* **TASK STATEMENT**
Locate and copy each line in the data that contains the word "label".

* **INPUT RECORDS**

====================

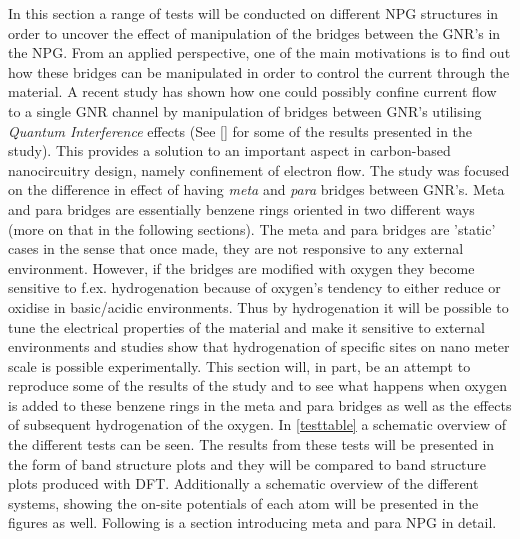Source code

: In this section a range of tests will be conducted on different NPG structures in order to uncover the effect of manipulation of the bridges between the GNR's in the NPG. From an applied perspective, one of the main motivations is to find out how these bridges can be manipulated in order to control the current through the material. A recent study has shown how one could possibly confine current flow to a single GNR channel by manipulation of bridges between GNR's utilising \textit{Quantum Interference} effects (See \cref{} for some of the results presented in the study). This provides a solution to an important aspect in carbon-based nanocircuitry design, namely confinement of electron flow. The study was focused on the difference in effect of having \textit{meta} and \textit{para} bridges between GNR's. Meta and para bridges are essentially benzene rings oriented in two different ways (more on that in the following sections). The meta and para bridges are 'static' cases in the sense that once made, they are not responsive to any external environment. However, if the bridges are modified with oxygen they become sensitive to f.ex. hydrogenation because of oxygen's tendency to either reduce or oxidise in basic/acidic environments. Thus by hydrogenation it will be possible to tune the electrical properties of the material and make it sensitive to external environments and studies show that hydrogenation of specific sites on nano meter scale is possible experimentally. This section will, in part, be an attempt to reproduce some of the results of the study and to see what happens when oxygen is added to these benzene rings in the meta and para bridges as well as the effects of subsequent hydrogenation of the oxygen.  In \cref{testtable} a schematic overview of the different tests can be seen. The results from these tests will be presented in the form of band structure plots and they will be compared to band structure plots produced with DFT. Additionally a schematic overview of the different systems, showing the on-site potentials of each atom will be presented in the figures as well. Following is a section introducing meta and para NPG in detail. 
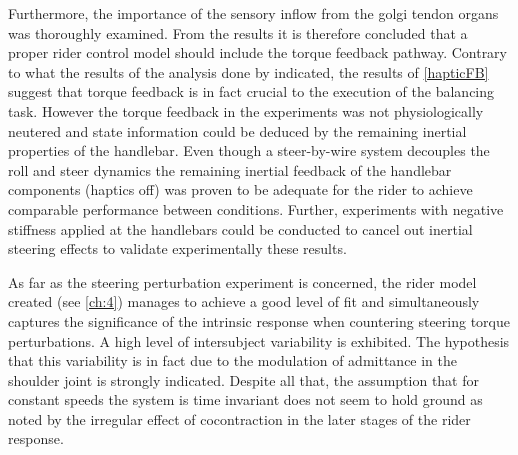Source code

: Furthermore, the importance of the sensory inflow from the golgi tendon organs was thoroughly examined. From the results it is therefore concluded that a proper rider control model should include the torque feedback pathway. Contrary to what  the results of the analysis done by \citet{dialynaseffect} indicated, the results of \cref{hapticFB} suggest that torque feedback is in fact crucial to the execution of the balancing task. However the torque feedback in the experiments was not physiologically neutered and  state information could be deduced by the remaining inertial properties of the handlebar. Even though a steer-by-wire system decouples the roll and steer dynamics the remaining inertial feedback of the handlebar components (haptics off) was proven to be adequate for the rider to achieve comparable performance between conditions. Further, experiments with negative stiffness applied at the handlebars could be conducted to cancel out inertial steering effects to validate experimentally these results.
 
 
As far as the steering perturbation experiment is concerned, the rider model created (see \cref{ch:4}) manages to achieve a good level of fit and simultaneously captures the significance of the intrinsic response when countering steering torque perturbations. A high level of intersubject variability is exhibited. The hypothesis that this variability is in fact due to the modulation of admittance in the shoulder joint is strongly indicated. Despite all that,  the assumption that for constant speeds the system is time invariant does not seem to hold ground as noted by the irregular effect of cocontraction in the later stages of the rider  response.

====================

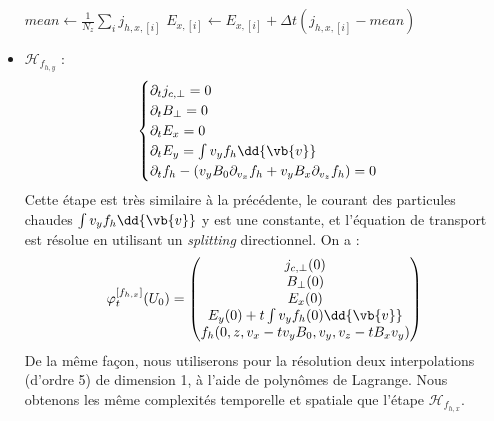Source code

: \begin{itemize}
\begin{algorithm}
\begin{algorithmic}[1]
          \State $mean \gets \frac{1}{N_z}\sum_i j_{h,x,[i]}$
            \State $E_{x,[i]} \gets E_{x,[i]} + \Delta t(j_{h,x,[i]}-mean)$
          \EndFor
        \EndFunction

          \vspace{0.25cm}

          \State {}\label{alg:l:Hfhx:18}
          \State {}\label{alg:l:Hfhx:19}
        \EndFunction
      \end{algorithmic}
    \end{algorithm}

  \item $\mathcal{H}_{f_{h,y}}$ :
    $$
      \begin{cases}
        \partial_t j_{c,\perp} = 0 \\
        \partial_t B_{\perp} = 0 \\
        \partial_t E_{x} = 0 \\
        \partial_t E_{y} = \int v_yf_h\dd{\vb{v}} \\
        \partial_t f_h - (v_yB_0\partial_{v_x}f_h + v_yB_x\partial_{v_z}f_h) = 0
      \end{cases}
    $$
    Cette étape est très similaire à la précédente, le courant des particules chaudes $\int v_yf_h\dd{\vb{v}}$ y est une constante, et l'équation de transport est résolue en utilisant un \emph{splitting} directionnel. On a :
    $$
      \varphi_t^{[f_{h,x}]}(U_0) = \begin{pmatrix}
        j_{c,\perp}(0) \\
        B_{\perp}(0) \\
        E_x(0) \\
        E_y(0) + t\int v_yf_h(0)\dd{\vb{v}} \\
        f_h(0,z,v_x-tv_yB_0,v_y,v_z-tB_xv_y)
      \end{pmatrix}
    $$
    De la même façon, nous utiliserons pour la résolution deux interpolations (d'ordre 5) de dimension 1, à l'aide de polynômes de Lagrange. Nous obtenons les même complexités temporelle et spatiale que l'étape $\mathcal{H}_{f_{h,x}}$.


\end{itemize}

====================

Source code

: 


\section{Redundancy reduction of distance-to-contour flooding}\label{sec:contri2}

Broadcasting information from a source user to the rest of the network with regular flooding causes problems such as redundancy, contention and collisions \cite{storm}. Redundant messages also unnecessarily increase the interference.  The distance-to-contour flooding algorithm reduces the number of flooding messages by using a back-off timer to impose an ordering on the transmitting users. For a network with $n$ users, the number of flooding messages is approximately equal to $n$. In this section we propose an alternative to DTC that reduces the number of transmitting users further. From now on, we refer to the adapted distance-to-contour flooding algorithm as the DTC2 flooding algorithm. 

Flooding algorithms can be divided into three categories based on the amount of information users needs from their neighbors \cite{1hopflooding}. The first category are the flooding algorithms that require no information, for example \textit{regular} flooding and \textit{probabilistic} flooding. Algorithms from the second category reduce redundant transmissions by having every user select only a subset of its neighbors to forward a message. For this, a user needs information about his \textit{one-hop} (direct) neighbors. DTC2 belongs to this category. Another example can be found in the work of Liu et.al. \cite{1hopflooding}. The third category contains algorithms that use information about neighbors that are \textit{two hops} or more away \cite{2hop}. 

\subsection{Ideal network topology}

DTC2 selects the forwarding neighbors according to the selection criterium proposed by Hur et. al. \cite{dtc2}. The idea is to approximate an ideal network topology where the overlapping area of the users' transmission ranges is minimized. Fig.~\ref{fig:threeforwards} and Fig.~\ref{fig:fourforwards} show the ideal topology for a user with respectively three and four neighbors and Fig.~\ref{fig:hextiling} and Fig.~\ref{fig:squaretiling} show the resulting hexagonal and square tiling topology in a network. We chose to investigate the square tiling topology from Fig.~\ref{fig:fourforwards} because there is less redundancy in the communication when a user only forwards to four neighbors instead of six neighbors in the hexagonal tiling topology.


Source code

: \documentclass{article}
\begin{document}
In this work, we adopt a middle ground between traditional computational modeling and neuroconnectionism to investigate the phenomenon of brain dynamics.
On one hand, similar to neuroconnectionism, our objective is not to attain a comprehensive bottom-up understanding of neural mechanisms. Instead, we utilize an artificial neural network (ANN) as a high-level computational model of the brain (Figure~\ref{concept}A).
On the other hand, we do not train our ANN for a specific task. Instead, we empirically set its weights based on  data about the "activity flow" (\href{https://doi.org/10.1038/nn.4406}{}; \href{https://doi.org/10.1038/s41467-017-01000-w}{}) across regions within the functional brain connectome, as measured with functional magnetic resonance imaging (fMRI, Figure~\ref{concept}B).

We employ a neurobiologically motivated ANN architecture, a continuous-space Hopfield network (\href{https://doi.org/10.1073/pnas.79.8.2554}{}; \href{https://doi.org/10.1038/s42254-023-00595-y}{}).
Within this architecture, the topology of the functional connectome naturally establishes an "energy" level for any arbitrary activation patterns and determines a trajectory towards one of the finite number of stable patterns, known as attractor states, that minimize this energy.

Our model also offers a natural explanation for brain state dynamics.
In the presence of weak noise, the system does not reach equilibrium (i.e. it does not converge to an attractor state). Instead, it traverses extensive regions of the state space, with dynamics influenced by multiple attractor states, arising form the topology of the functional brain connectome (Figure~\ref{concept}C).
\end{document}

====================

* **EXERCISE ANSWER**
          \State {}\label{alg:l:Hfhx:18}
          \State {}\label{alg:l:Hfhx:19}
\section{Redundancy reduction of distance-to-contour flooding}\label{sec:contri2}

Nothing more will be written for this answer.